▶ **Work task**
All the lines below should be set down exactly, with no picture carried into the copy.

(Records excerpted from a collection)
##############################

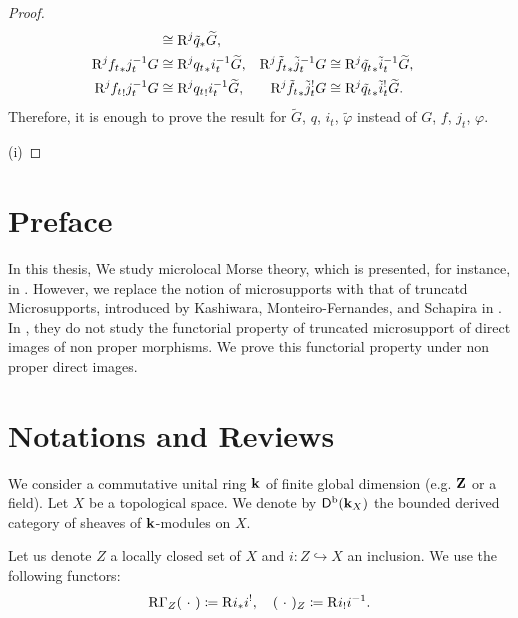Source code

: \begin{proof}
\begin{align*}
    &\cong 
    \Rder[j]{\tilde{q}_{\ast}}\widetilde{G},
    \\
    \Rder[j]{{f_{t}}_{\ast}}j_{t}^{-1}G
    &\cong 
    \Rder[j]{{q_{t}}_{\ast}}i_{t}^{-1}\widetilde{G},
    &
    \Rder[j]{\tilde{f_{t}}_{\ast}}\tilde{j}_{t}^{-1}G
    &\cong 
    \Rder[j]{\tilde{q_{t}}_{\ast}}\tilde{i}_{t}^{-1}\widetilde{G},
    \\
    \Rder[j]{{f_{t}}_{!}}j_{t}^{-1}G
    &\cong 
    \Rder[j]{{q_{t}}_{!}}i_{t}^{-1}\widetilde{G},
    &
    \Rder[j]{\tilde{f_{t}}_{\ast}}\tilde{j}_{t}^{!}G
    &\cong 
    \Rder[j]{\tilde{q_{t}}_{\ast}}\tilde{i}_{t}^{!}\widetilde{G}.    
  \end{align*}
  Therefore, it is enough to prove the result for \(\widetilde{G}\), \(q\), \(i_t\), \(\tilde{\varphi}\) instead of \(G\), \(f\), \(j_t\), \(\varphi\). 

  (i) 

\end{proof}

\section{Preface}
In this thesis, 
We study microlocal Morse theory, which is presented, 
for instance, in \cite{GKS12}. 
However, we replace the notion of microsupports with
that of truncatd Microsupports, introduced by 
Kashiwara, Monteiro-Fernandes, and Schapira in \cite{KFS03}.
In \cite{KFS03}, they do not study the functorial property of 
truncated microsupport of direct images of non proper morphisms. 
We prove this functorial property under non proper direct images. 

\section{Notations and Reviews}

We consider a commutative unital ring \(\kk\) 
of finite global dimension (e.g. \(\zz\) or a field). 
Let \(X\) be a topological space. 
We denote by \(\Dompb(\kk_X)\) the bounded derived category of 
sheaves of \(\kk\)-modules on \(X\). 

Let us denote \(Z\) a locally closed set of \(X\) 
and \(i\colon Z\hookrightarrow X\) an inclusion. 
We use the following functors: 
\[
  \RG_{Z}(\blk) \coloneqq \Rder[]{i_{\ast}}i^{!}, 
  \quad
  (\blk)_{Z}\coloneqq \Rder[]{i_{!}}i^{-1}.
\]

##############################

▶ **Expected answer**
Source code

: \begin{proof}
\begin{align*}
    &\cong 
    \Rder[j]{\tilde{q}_{\ast}}\widetilde{G},
    \\
    \Rder[j]{{f_{t}}_{\ast}}j_{t}^{-1}G
    &\cong 
    \Rder[j]{{q_{t}}_{\ast}}i_{t}^{-1}\widetilde{G},
    &
    \Rder[j]{\tilde{f_{t}}_{\ast}}\tilde{j}_{t}^{-1}G
    &\cong 
    \Rder[j]{\tilde{q_{t}}_{\ast}}\tilde{i}_{t}^{-1}\widetilde{G},
    \\
    \Rder[j]{{f_{t}}_{!}}j_{t}^{-1}G
    &\cong 
    \Rder[j]{{q_{t}}_{!}}i_{t}^{-1}\widetilde{G},
    &
    \Rder[j]{\tilde{f_{t}}_{\ast}}\tilde{j}_{t}^{!}G
    &\cong 
    \Rder[j]{\tilde{q_{t}}_{\ast}}\tilde{i}_{t}^{!}\widetilde{G}.    
  \end{align*}
  Therefore, it is enough to prove the result for \(\widetilde{G}\), \(q\), \(i_t\), \(\tilde{\varphi}\) instead of \(G\), \(f\), \(j_t\), \(\varphi\). 

  (i) 

\end{proof}

\section{Preface}
In this thesis, 
We study microlocal Morse theory, which is presented, 
for instance, in \cite{GKS12}. 
However, we replace the notion of microsupports with
that of truncatd Microsupports, introduced by 
Kashiwara, Monteiro-Fernandes, and Schapira in \cite{KFS03}.
In \cite{KFS03}, they do not study the functorial property of 
truncated microsupport of direct images of non proper morphisms. 
We prove this functorial property under non proper direct images. 

\section{Notations and Reviews}

We consider a commutative unital ring \(\kk\) 
of finite global dimension (e.g. \(\zz\) or a field). 
Let \(X\) be a topological space. 
We denote by \(\Dompb(\kk_X)\) the bounded derived category of 
sheaves of \(\kk\)-modules on \(X\). 

Let us denote \(Z\) a locally closed set of \(X\) 
and \(i\colon Z\hookrightarrow X\) an inclusion. 
We use the following functors: 
\[
  \RG_{Z}(\blk) \coloneqq \Rder[]{i_{\ast}}i^{!}, 
  \quad
  (\blk)_{Z}\coloneqq \Rder[]{i_{!}}i^{-1}.
\]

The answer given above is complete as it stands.